Attorney General Ashley Moody and a coalition of 47 attorneys general are encouraging congressional leaders to pass the Fraud and Scam Reduction Acts.
If passed, the Acts — the Stop Senior Scam Act and the Seniors Fraud Prevention Act — would further train employees to detect elder fraud and protect seniors from swindlers.
“Florida is home to more than 5 million seniors and they deserve to enjoy their golden years free of worry from scammers trying to target them,” Moody said. “That is why I am urging our congressional leaders to pass this important legislation.”
Under the Stop Senior Scam Act, a Senior Scams Prevention Advisory Group would be created to collect data about elder fraud and develop educational materials for those who work with the elderly. The group would be accountable to the Federal Trade Commission.
Under the Seniors Fraud Prevention Act, an Office for the Prevention of Fraud Targeting Seniors would be created under the Bureau of Consumer Protection within the Federal Trade Commission.
The office would be tasked with monitoring emerging scams, sharing information about the scams and working with the U.S. Attorney General’s Office.

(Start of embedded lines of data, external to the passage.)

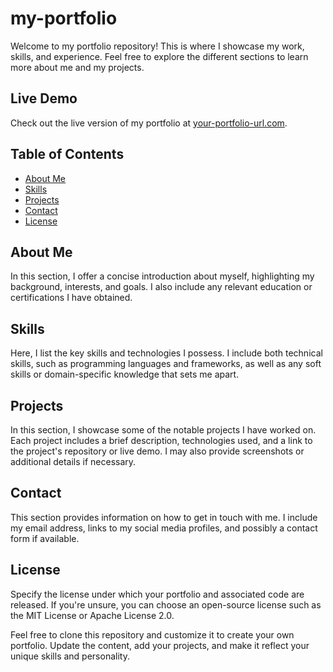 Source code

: # my-portfolio


Welcome to my portfolio repository! This is where I showcase my work, skills, and experience. Feel free to explore the different sections to learn more about me and my projects.

## Live Demo

Check out the live version of my portfolio at [your-portfolio-url.com](https://your-portfolio-url.com).

## Table of Contents

- [About Me](#about-me)
- [Skills](#skills)
- [Projects](#projects)
- [Contact](#contact)
- [License](#license)

## About Me

In this section, I offer a concise introduction about myself, highlighting my background, interests, and goals. I also include any relevant education or certifications I have obtained.

## Skills

Here, I list the key skills and technologies I possess. I include both technical skills, such as programming languages and frameworks, as well as any soft skills or domain-specific knowledge that sets me apart.

## Projects

In this section, I showcase some of the notable projects I have worked on. Each project includes a brief description, technologies used, and a link to the project's repository or live demo. I may also provide screenshots or additional details if necessary.

## Contact

This section provides information on how to get in touch with me. I include my email address, links to my social media profiles, and possibly a contact form if available.

## License

Specify the license under which your portfolio and associated code are released. If you're unsure, you can choose an open-source license such as the MIT License or Apache License 2.0.

Feel free to clone this repository and customize it to create your own portfolio. Update the content, add your projects, and make it reflect your unique skills and personality.


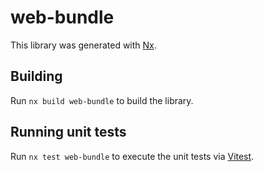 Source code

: # web-bundle

This library was generated with [Nx](https://nx.dev).

## Building

Run `nx build web-bundle` to build the library.

## Running unit tests

Run `nx test web-bundle` to execute the unit tests via [Vitest](https://vitest.dev/).
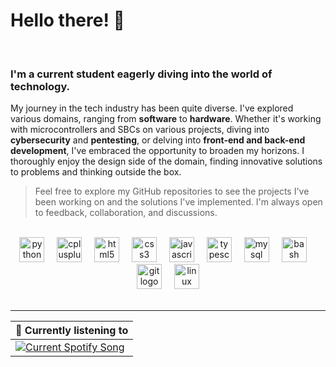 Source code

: # Hello there! 👋

<br />

### I'm a current student eagerly diving into the world of technology. 

My journey in the tech industry has been quite diverse. I've explored various domains, ranging from **software** to **hardware**. Whether it's working with microcontrollers and SBCs on various projects, diving into **cybersecurity** and **pentesting**, or delving into **front-end and back-end development**, I've embraced the opportunity to broaden my horizons. I thoroughly enjoy the design side of the domain, finding innovative solutions to problems and thinking outside the box.


> Feel free to explore my GitHub repositories to see the projects I've been working on and the solutions I've implemented. I'm always open to feedback, collaboration, and discussions.


<br clear="both">

<div align="center">
  <img src="https://cdn.jsdelivr.net/gh/devicons/devicon/icons/python/python-original.svg" height="40" alt="python logo"  />
  <img width="12" />
  <img src="https://cdn.jsdelivr.net/gh/devicons/devicon/icons/cplusplus/cplusplus-original.svg" height="40" alt="cplusplus logo"  />
  <img width="12" />
  <img src="https://cdn.jsdelivr.net/gh/devicons/devicon/icons/html5/html5-original.svg" height="40" alt="html5 logo"  />
  <img width="12" />
  <img src="https://cdn.jsdelivr.net/gh/devicons/devicon/icons/css3/css3-original.svg" height="40" alt="css3 logo"  />
  <img width="12" />
  <img src="https://cdn.jsdelivr.net/gh/devicons/devicon/icons/javascript/javascript-original.svg" height="40" alt="javascript logo"  />
  <img width="12" />
  <img src="https://cdn.jsdelivr.net/gh/devicons/devicon/icons/typescript/typescript-original.svg" height="40" alt="typescript logo"  />
  <img width="12" />
  <img src="https://cdn.jsdelivr.net/gh/devicons/devicon/icons/mysql/mysql-original.svg" height="40" alt="mysql logo"  />
  <img width="12" />
  <img src="https://cdn.jsdelivr.net/gh/devicons/devicon/icons/bash/bash-original.svg" height="40" alt="bash logo"  />
  <img width="12" />
  <img src="https://cdn.jsdelivr.net/gh/devicons/devicon/icons/git/git-original.svg" height="40" alt="git logo"  />
  <img width="12" />
  <img src="https://cdn.jsdelivr.net/gh/devicons/devicon/icons/linux/linux-original.svg" height="40" alt="linux logo"  />
</div>

<br />

---

| 🎵 Currently listening to                                                                                                                           |
| ---------------------------------------------------------------------------------------------------------------------------------------- |
|<a href="https://github.com/tthn0/Spotify-Readme"><img src="https://github-spotify-profile.vercel.app/api?spin=true" alt="Current Spotify Song"></a>|
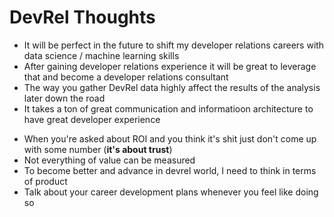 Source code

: # DevRel Thoughts

* It will be perfect in the future to shift my developer relations careers with data science / machine learning skills
* After gaining developer relations experience it will be great to leverage that and become a developer relations consultant
* The way you gather DevRel data highly affect the results of the analysis later down the road
* It takes a ton of great communication and informatioon architecture to have great developer experience
- When you're asked about ROI and you think it's shit just don't come up with some number (**it's about trust**)
- Not everything of value can be measured
- To become better and advance in devrel world, I need to think in terms of product
- Talk about your career development plans whenever you feel like doing so
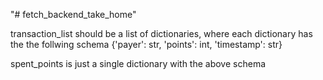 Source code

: "# fetch_backend_take_home" 

transaction_list should be a list of dictionaries, where each dictionary has the the follwing schema
    {'payer': str, 'points': int, 'timestamp': str}

spent_points is just a single dictionary with the above schema
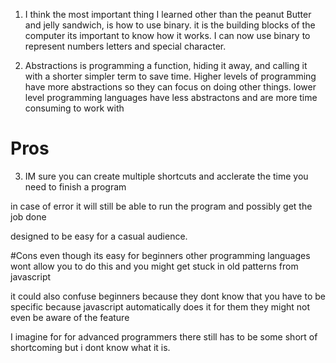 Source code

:  
1. I think the most important thing I learned other than the peanut Butter and jelly sandwich, is how to use binary. it is the building blocks of the computer its important to know how it works. I can now use binary to represent numbers letters and special character.

2. Abstractions is programming a function, hiding it away, and calling it with a shorter simpler term to save time. Higher levels of programming have more abstractions so they can focus on doing other things. lower level programming languages have less abstractons and are more time consuming to work with

# Pros
3. IM sure you can create multiple shortcuts and acclerate the time you need to finish a program

in case of error it will still be able to run the program and possibly get the job done

designed to be easy for a casual audience.

#Cons
even though its easy for beginners other programming languages wont allow you to do this and you might get stuck in old patterns from javascript

it could also confuse beginners because they dont know that you have to be specific because javascript automatically does it for them they might not even be aware of the feature

I imagine for for advanced programmers there still has to be some short of shortcoming but i dont know what it is.

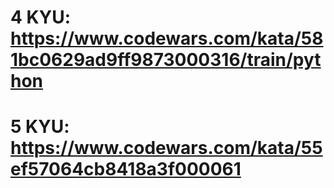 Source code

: # 4 KYU: https://www.codewars.com/kata/581bc0629ad9ff9873000316/train/python 

# 5 KYU: https://www.codewars.com/kata/55ef57064cb8418a3f000061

In a letter sent to congressional leaders by the National Association of Attorneys General, the coalition notes that seniors will soon make up roughly 20% of the population.
Moreover, elder fraud is on the rise.
According to the FBI, scams against the elderly have quadrupled between 2013 and 2017, costing nearly $3 billion in losses a year.
Notably, the issue is particularly relevant in Florida, a renown destination for seniors and the retired.
“Senior citizens in our communities have worked hard to raise families, to contribute to our economy, and to establish a secure retirement,” the letter said. “Many of them are veterans of our U.S. Armed Forces.”
Other states supporting the Acts include California, New York and Georgia.
The letter is available online.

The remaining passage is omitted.